In caso affermativo, allora, le banche devono preoccuparsi anche di raccogliere dati che preservino il garante da possibili perdite.

Il quesito è stato risolto dal tribunale di Asti nel senso di una obbligatoria analitica istruttoria da parte della banca anche nell'interesse del garante. Nel caso specifico il tribunale ha ricostruito i fatti e ha visto condotte gravemente negligenti e di rilevanza penale (uso di documenti non veri per ottenere indebite erogazioni pubbliche). Il giudice non ha trovato la pistola fumante, ma si è fatto un'idea sulla base di una serie di presunzioni. Secondo il tribunale, prima di dare il semaforo verde al mutuo garantito, quella banca sapeva che quel debitore non avrebbe mai restituito il finanziamento.

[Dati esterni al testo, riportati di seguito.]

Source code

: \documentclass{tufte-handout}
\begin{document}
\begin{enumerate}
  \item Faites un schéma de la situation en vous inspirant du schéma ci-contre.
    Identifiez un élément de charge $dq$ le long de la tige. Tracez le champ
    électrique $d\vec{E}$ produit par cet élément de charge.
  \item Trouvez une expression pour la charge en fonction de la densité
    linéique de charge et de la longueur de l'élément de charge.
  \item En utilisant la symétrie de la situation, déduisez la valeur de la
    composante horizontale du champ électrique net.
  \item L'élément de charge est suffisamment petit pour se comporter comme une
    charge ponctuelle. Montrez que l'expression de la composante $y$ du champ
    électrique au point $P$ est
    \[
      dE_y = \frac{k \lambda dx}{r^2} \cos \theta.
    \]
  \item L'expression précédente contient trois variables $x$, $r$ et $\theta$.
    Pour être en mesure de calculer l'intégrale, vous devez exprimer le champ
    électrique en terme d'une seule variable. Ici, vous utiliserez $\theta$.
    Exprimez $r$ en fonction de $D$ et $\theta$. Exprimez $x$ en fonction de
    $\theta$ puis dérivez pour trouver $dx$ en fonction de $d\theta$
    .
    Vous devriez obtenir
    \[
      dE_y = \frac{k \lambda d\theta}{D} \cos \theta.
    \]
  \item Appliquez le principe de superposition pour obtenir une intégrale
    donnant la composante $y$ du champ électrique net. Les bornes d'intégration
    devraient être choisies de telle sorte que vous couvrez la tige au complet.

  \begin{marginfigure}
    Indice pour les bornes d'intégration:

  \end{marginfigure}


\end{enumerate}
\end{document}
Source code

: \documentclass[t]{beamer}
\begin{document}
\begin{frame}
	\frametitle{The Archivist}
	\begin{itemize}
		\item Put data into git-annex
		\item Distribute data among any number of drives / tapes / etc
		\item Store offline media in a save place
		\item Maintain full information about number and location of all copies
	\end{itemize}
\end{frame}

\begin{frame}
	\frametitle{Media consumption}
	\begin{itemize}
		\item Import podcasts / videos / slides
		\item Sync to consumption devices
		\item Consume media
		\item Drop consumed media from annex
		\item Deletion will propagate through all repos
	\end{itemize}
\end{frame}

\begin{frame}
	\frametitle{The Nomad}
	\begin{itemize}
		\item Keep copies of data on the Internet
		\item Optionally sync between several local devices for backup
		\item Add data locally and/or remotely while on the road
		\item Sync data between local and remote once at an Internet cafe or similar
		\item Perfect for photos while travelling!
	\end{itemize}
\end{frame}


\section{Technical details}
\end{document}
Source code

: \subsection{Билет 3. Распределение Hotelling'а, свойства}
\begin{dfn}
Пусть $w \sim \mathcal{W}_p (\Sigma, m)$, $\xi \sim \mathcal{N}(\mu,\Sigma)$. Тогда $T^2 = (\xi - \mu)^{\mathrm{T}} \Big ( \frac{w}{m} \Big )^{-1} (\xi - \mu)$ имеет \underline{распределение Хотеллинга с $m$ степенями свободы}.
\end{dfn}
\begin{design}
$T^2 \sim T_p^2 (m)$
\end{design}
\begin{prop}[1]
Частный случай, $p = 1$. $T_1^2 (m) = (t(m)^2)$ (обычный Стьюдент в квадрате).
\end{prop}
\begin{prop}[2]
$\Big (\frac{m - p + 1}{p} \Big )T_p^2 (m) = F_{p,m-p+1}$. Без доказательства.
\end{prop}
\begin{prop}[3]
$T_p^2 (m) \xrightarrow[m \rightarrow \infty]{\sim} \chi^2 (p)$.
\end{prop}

Il giudice si è persuaso di gravi e volute imperizie della banca. Quest'ultima ha chiesto documenti a supporto dell'istanza di mutuo, ma non ha insistito quando sono arrivati generici appunti. La banca, secondo il tribunale, ha chiuso gli occhi di fronte a rivalutazioni gonfiate del valore degli immobili aziendali, ipervalutazioni di rimanenze e crediti (di scarso realizzo), operazioni di finanza creativa (anticipi su fatture per operazioni non perfezionate sostituite da successive fatture per consegne effettivamente eseguite), drammatica contrazione dei ricavi e acuita instabilità finanziaria a fronte dell'accavallarsi di decreti ingiuntivi. Inoltre, spiega il tribunale, sono stati i dipendenti della banca a compilare i moduli con la raccolta dei dati aziendali, pur estremamente lacunosi e con omissione della pletora di segnali negativi, moduli mandati al cliente che si è limitato a firmarli.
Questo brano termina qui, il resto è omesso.